October 28, 2010, Montreal, Canada – The Audit Bureau of Circulation confirmed the continued decline in U.S. newspaper and magazine circulation figures this week. The situation is no different in Canada. Yesterday, Canadian printing giant Transcontinental Inc. announced its decision to close the Boucherville plant and blamed the struggling industry for its decision.
The plant was dedicated to printing Air Canada’s in-flight En Route magazine and federal government tax return forms. Some 180 people will be left unemployed with the scheduled close on December 17.
Vice president of communications for Transcontinental Sylvain Morissette did not discount the possibility of other job losses and plant closings.

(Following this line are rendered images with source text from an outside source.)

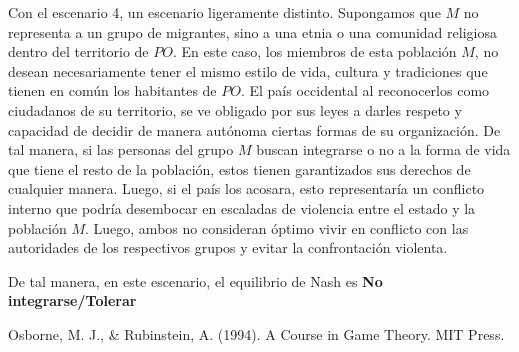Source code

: \documentclass{homework}
\begin{document}
Con el escenario 4, un escenario ligeramente distinto. Supongamos que $M$ no representa a un grupo de migrantes, sino a una etnia o una comunidad religiosa dentro del territorio de $PO$. En este caso, los miembros de esta población $M$, no desean necesariamente tener el mismo estilo de vida, cultura y tradiciones que tienen en común los habitantes de $PO$. El país occidental al reconocerlos como ciudadanos de su territorio, se ve obligado por sus leyes a darles respeto y capacidad de decidir de manera autónoma ciertas formas de su organización. De tal manera, si las personas del grupo $M$ buscan integrarse o no a la forma de vida que tiene el resto de la población, estos tienen garantizados sus derechos de cualquier manera. Luego, si el país los acosara, esto representaría un conflicto interno que podría desembocar en escaladas de violencia entre el estado y la población $M$. Luego, ambos no consideran óptimo vivir en conflicto con las autoridades de los respectivos grupos y evitar la confrontación violenta. \newline

De tal manera, en este escenario, el equilibrio de Nash es \textbf{No integrarse/Tolerar} \newline








Osborne, M. J., & Rubinstein, A. (1994). A Course in Game Theory. MIT Press.
\end{document}
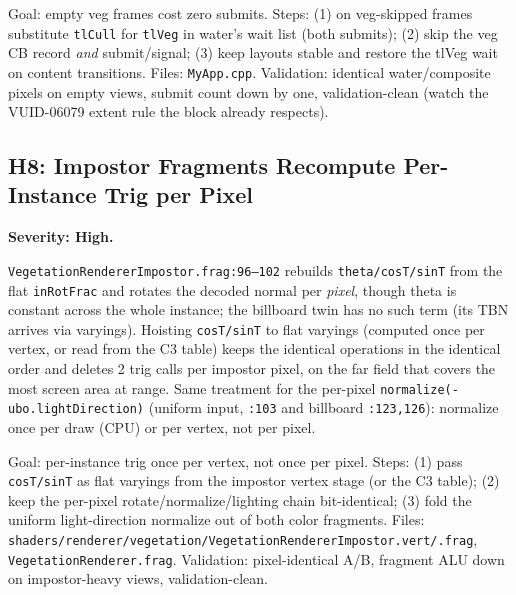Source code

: \documentclass[11pt,a4paper]{article}
\begin{document}
\begin{tcolorbox}[promptbox={Prompt --- H7: reroute water's wait, elide the veg submit}]
Goal: empty veg frames cost zero submits. Steps: (1) on veg-skipped frames
substitute \texttt{tlCull} for \texttt{tlVeg} in water's wait list (both
submits); (2) skip the veg CB record \emph{and} submit/signal; (3) keep
layouts stable and restore the tlVeg wait on content transitions. Files:
\texttt{MyApp.cpp}. Validation: identical water/composite pixels on empty
views, submit count down by one, validation-clean (watch the VUID-06079
extent rule the block already respects).
\end{tcolorbox}

\subsection{H8: Impostor Fragments Recompute Per-Instance Trig per Pixel}

\textbf{Severity: High.}

\texttt{VegetationRendererImpostor.frag:96--102} rebuilds
\texttt{theta/cosT/sinT} from the flat \texttt{inRotFrac} and rotates the
decoded normal per \emph{pixel}, though theta is constant across the whole
instance; the billboard twin has no such term (its TBN arrives via
varyings). Hoisting \texttt{cosT/sinT} to flat varyings (computed once per
vertex, or read from the C3 table) keeps the identical operations in the
identical order and deletes 2 trig calls per impostor pixel, on the far
field that covers the most screen area at range. Same treatment for the
per-pixel \texttt{normalize(-ubo.lightDirection)} (uniform input,
\texttt{:103} and billboard \texttt{:123,126}): normalize once per draw
(CPU) or per vertex, not per pixel.

\begin{tcolorbox}[promptbox={Prompt --- H8: flat trig varyings for impostors}]
Goal: per-instance trig once per vertex, not once per pixel. Steps:
(1) pass \texttt{cosT/sinT} as flat varyings from the impostor vertex stage
(or the C3 table); (2) keep the per-pixel rotate/normalize/lighting chain
bit-identical; (3) fold the uniform light-direction normalize out of both
color fragments. Files:
\texttt{shaders/renderer/vegetation/VegetationRendererImpostor.vert/.frag},
\texttt{VegetationRenderer.frag}. Validation: pixel-identical A/B,
fragment ALU down on impostor-heavy views, validation-clean.
\end{tcolorbox}

\end{document}
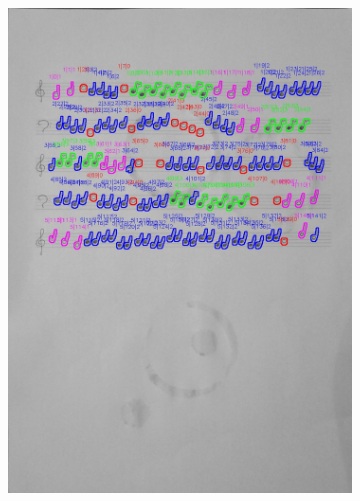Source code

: \documentclass[11pt]{article}
\begin{document}
\begin{figure}[H]
\begin{subfigure}{.5\textwidth}
        \includegraphics[width=\linewidth]{16_cnts.jpg}
        \label{fig:sub2}
    \end{subfigure}
    \label{fig:test}
\end{figure}
\end{document}
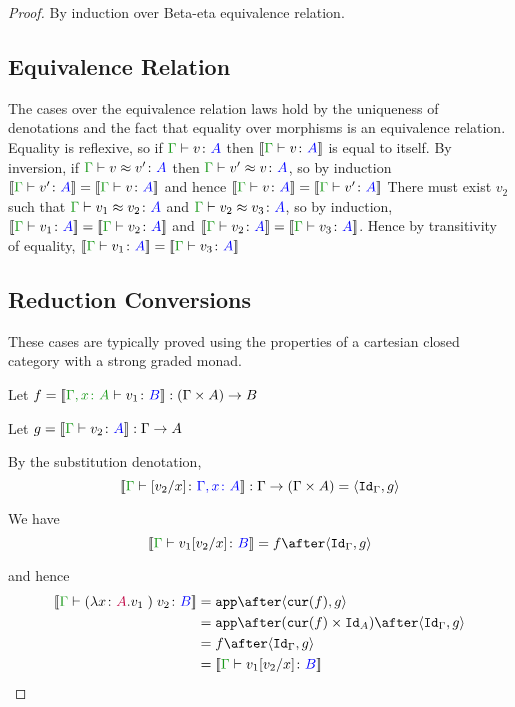 \documentclass{report}
\begin{document}
\begin{framed}
    
    \begin{proof}
        By induction over Beta-eta equivalence relation.
        \subsection{Equivalence Relation}
        The cases over the equivalence relation laws hold by the uniqueness of denotations and the fact that equality over morphisms is an equivalence relation.
        Equality is reflexive, so if $\gtyperelation{v}{A}$ then $\deno{\gtyperelation{v}{A}}$ is equal to itself.
        \case{\eqsymmetric}
        By inversion, if $\gberelation{v}{v'}{A}$ then $\gberelation{v'}{v}{A}$, so by induction $\gdenoequality{v'}{v}{A}$ and hence $\gdenoequality{v}{v'}{A}$
        \case{\eqtransitive}
        There must exist $v_2$ such that $\gberelation{v_1}{v_2}{A}$ and $\gberelation{v_2}{v_3}{A}$, so by induction,
        $\gdenoequality{v_1}{v_2}{A}$ and $\gdenoequality{v_2}{v_3}{A}$. Hence by transitivity of equality, $\gdenoequality{v_1}{v_3}{A}$
        
        \subsection{Reduction Conversions}
        These cases are typically proved using the properties of a cartesian closed category with a strong graded monad.
        
        \case{\eqbeta}
            Let $f = \deno{\typerelation{\gax}{v_1}{B}}: (\G \times A) \rightarrow B$
        
            Let $g = \deno{\gtyperelation{v_2}{A}}: \G \rightarrow A$
        
            By the substitution denotation, $$\deno{\typerelation{\G}{\ssub{x}{v_2}}{\gax}}: \G \rightarrow (\G \times A) = \pr{\idg}{g}$$
        
            We have $$\deno{\gtyperelation{v_1\ssub{x}{v_2}}{B}} = f \after \pr{\idg}{g}$$
        
            and hence
            \begin{equation}
                \begin{split}
                    \deno{\gtyperelation{\apply{(\lam{x}{A}{v_1})}{v_2}}{B}} & = \app\after\pr{\cur{f}}{g} \\
                    & = \app\after(\cur{f}\times\Id{A})\after\pr{\idg}{g}\\
                    & = f \after \pr{\idg}{g} \\
                    & = \deno{\gtyperelation{v_1\ssub{x}{v_2}}{B}}  
                \end{split}
            \end{equation}
           

\end{proof}
\end{framed}
\end{document}
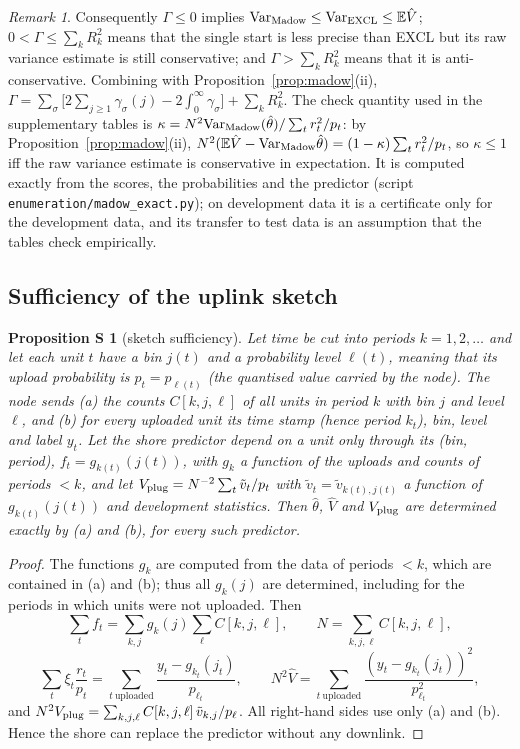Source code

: \documentclass[11pt]{article}
\newtheorem{supp}{Proposition S}
\theoremstyle{remark}
\newtheorem{remark}{Remark}
\newcommand{\E}{\mathbb{E}}
\newcommand{\Var}{\mathrm{Var}}
\newcommand{\hth}{\hat\theta}
\newcommand{\hV}{\hat V}
\begin{document}
\begin{remark}
Consequently $\Gamma\le0$ implies $\Var_{\rm Madow}\le\Var_{\rm EXCL}\le\E\hV$; $0<\Gamma\le\sum_kR_k^2$ means that the single start is less precise than EXCL but its raw variance estimate is still conservative; and $\Gamma>\sum_kR_k^2$ means that it is anti-conservative. Combining with Proposition~\ref{prop:madow}(ii), $\Gamma=\sum_\sigma\big[2\sum_{j\ge1}\gamma_\sigma(j)-2\int_0^\infty\gamma_\sigma\big]+\sum_kR_k^2$. The check quantity used in the supplementary tables is $\kappa=N^2\Var_{\rm Madow}(\hth)/\sum_tr_t^2/p_t$: by Proposition~\ref{prop:madow}(ii), $N^2(\E\hV-\Var_{\rm Madow}\hth)=(1-\kappa)\sum_tr_t^2/p_t$, so $\kappa\le1$ iff the raw variance estimate is conservative in expectation. It is computed exactly from the scores, the probabilities and the predictor (script \texttt{enumeration/madow\_exact.py}); on development data it is a certificate only for the development data, and its transfer to test data is an assumption that the tables check empirically.
\end{remark}

\subsection{Sufficiency of the uplink sketch}
\begin{supp}[sketch sufficiency]\label{supp:sketch}
Let time be cut into periods $k=1,2,\dots$ and let each unit $t$ have a bin $j(t)$ and a probability level $\ell(t)$, meaning that its upload probability is $p_t=p_{\ell(t)}$ (the quantised value carried by the node). The node sends (a) the counts $C[k,j,\ell]$ of all units in period $k$ with bin $j$ and level $\ell$, and (b) for every uploaded unit its time stamp (hence period $k_t$), bin, level and label $y_t$. Let the shore predictor depend on a unit only through its (bin, period), $f_t=g_{k(t)}(j(t))$, with $g_k$ a function of the uploads and counts of periods $<k$, and let $V_{\rm plug}=N^{-2}\sum_t\tilde v_t/p_t$ with $\tilde v_t=\tilde v_{k(t),j(t)}$ a function of $g_{k(t)}(j(t))$ and development statistics. Then $\hth$, $\hV$ and $V_{\rm plug}$ are determined exactly by (a) and (b), for every such predictor.
\end{supp}

\begin{proof}
The functions $g_k$ are computed from the data of periods $<k$, which are contained in (a) and (b); thus all $g_k(j)$ are determined, including for the periods in which units were not uploaded. Then
\[
\sum_tf_t=\sum_{k,j}g_k(j)\sum_\ell C[k,j,\ell],\qquad N=\sum_{k,j,\ell}C[k,j,\ell],
\]
\[
\sum_t\xi_t\frac{r_t}{p_t}=\sum_{t\ \text{uploaded}}\frac{y_t-g_{k_t}(j_t)}{p_{\ell_t}},\qquad
N^2\hV=\sum_{t\ \text{uploaded}}\frac{(y_t-g_{k_t}(j_t))^2}{p_{\ell_t}^2},
\]
and $N^2V_{\rm plug}=\sum_{k,j,\ell}C[k,j,\ell]\,\tilde v_{k,j}/p_\ell$. All right-hand sides use only (a) and (b). Hence the shore can replace the predictor without any downlink.
\end{proof}
\end{document}

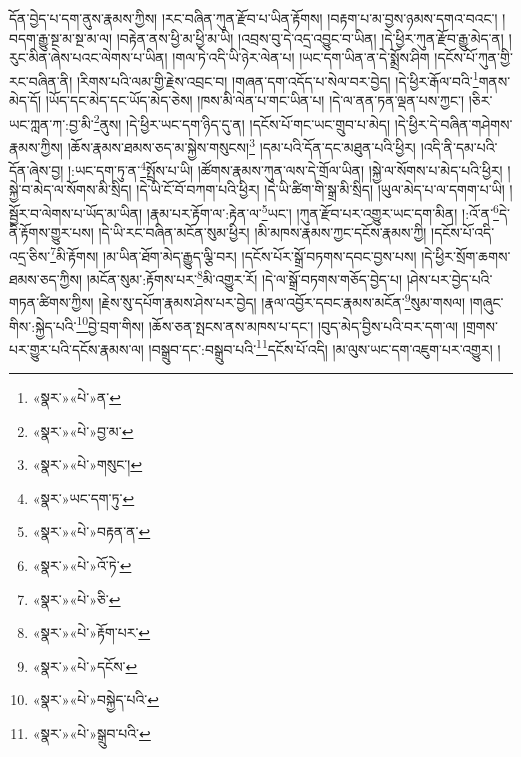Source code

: དོན་བྱེད་པ་དག་ནུས་རྣམས་ཀྱིས། །རང་བཞིན་ཀུན་རྫོབ་པ་ཡིན་རྟོགས། །བརྟག་པ་མ་བྱས་ཉམས་དགའ་བའང་། །བདག་རྒྱུ་སྔ་མ་སྔ་མ་ལ། །བརྟེན་ནས་ཕྱི་མ་ཕྱི་མ་ཡི། །འབྲས་བུ་དེ་འདྲ་འབྱུང་བ་ཡིན། །དེ་ཕྱིར་ཀུན་རྫོབ་རྒྱུ་མེད་ན། །རུང་མིན་ཞེས་པའང་ལེགས་པ་ཡིན། །གལ་ཏེ་འདི་ཡི་ཉེར་ལེན་པ། །ཡང་དག་ཡིན་ན་དེ་སྨྲོས་ཤིག །དངོས་པོ་ཀུན་གྱི་རང་བཞིན་ནི། །རིགས་པའི་ལམ་གྱི་རྗེས་འབྲང་བ། །གཞན་དག་འདོད་པ་སེལ་བར་བྱེད། །དེ་ཕྱིར་རྒོལ་བའི་\footnote{«སྣར་»«པེ་»ན་}གནས་མེད་དོ། །ཡོད་དང་མེད་དང་ཡོད་མེད་ཅེས། །ཁས་མི་ལེན་པ་གང་ཡིན་པ། །དེ་ལ་ནན་ཏན་ལྡན་པས་ཀྱང་། །ཅིར་ཡང་ཀླན་ཀ་:བྱ་མི་\footnote{«སྣར་»«པེ་»བྱ་མ་}ནུས། །དེ་ཕྱིར་ཡང་དག་ཉིད་དུ་ན། །དངོས་པོ་གང་ཡང་གྲུབ་པ་མེད། །དེ་ཕྱིར་དེ་བཞིན་གཤེགས་རྣམས་ཀྱིས། །ཆོས་རྣམས་ཐམས་ཅད་མ་སྐྱེས་གསུངས།\footnote{«སྣར་»«པེ་»གསུང་།} །དམ་པའི་དོན་དང་མཐུན་པའི་ཕྱིར། །འདི་ནི་དམ་པའི་དོན་ཞེས་བྱ། །:ཡང་དག་ཏུ་ན་\footnote{«སྣར་»ཡང་དག་ཏུ་}སྤྲོས་པ་ཡི། །ཚོགས་རྣམས་ཀུན་ལས་དེ་གྲོལ་ཡིན། །སྐྱེ་ལ་སོགས་པ་མེད་པའི་ཕྱིར། །སྐྱེ་བ་མེད་ལ་སོགས་མི་སྲིད། །དེ་ཡི་ངོ་བོ་བཀག་པའི་ཕྱིར། །དེ་ཡི་ཚིག་གི་སྒྲ་མི་སྲིད། །ཡུལ་མེད་པ་ལ་དགག་པ་ཡི། །སྦྱོར་བ་ལེགས་པ་ཡོད་མ་ཡིན། །རྣམ་པར་རྟོག་ལ་:རྟེན་ལ་\footnote{«སྣར་»«པེ་»བརྟན་ན་}ཡང་། །ཀུན་རྫོབ་པར་འགྱུར་ཡང་དག་མིན། །:འོ་ན་\footnote{«སྣར་»«པེ་»འོ་ཏེ་}དེ་ནི་རྟོགས་གྱུར་པས། །དེ་ཡི་རང་བཞིན་མངོན་སུམ་ཕྱིར། །མི་མཁས་རྣམས་ཀྱང་དངོས་རྣམས་ཀྱི། །དངོས་པོ་འདི་འདྲ་ཅིས་\footnote{«སྣར་»«པེ་»ཅི་}མི་རྟོགས། །མ་ཡིན་ཐོག་མེད་རྒྱུད་ལྕི་བར། །དངོས་པོར་སྒྲོ་བཏགས་དབང་བྱས་པས། །དེ་ཕྱིར་སྲོག་ཆགས་ཐམས་ཅད་ཀྱིས། །མངོན་སུམ་:རྟོགས་པར་\footnote{«སྣར་»«པེ་»རྟོག་པར་}མི་འགྱུར་རོ། །དེ་ལ་སྒྲོ་བཏགས་གཅོད་བྱེད་པ། །ཤེས་པར་བྱེད་པའི་གཏན་ཚིགས་ཀྱིས། །རྗེས་སུ་དཔོག་རྣམས་ཤེས་པར་བྱེད། །རྣལ་འབྱོར་དབང་རྣམས་མངོན་\footnote{«སྣར་»«པེ་»དངོས་}སུམ་གསལ། །གཞུང་གིས་:སྐྱེད་པའི་\footnote{«སྣར་»«པེ་»བསྐྱེད་པའི་}བྱེ་བྲག་གིས། །ཆོས་ཅན་སྤངས་ནས་མཁས་པ་དང་། །བུད་མེད་བྱིས་པའི་བར་དག་ལ། །གྲགས་པར་གྱུར་པའི་དངོས་རྣམས་ལ། །བསྒྲུབ་དང་:བསྒྲུབ་པའི་\footnote{«སྣར་»«པེ་»སྒྲུབ་པའི་}དངོས་པོ་འདི། །མ་ལུས་ཡང་དག་འཇུག་པར་འགྱུར། །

Transcontinental has more than 40 plants in Canada, the U. S. and Mexico.
At the end of the day, advertisers pay for magazines and they have reduced their investment in magazine significantly without a sign of bouncing back. “Consumer habits are changing. More are using electronic devices to get their information over magazines and catalogues” remarked Mr. Morissette
“This industry is still volatile,” he said. “But for now in the magazine and catalogue division, we don’t see any major changes in the short term.”
Everyone was shocked by the decision, including Serge Berube, president of the Teamsters union representing workers. Yesterday’s announcement comes after both sides came to an agreement in their last contract talks to accommodate the company during its restructuring and limit the job layoffs.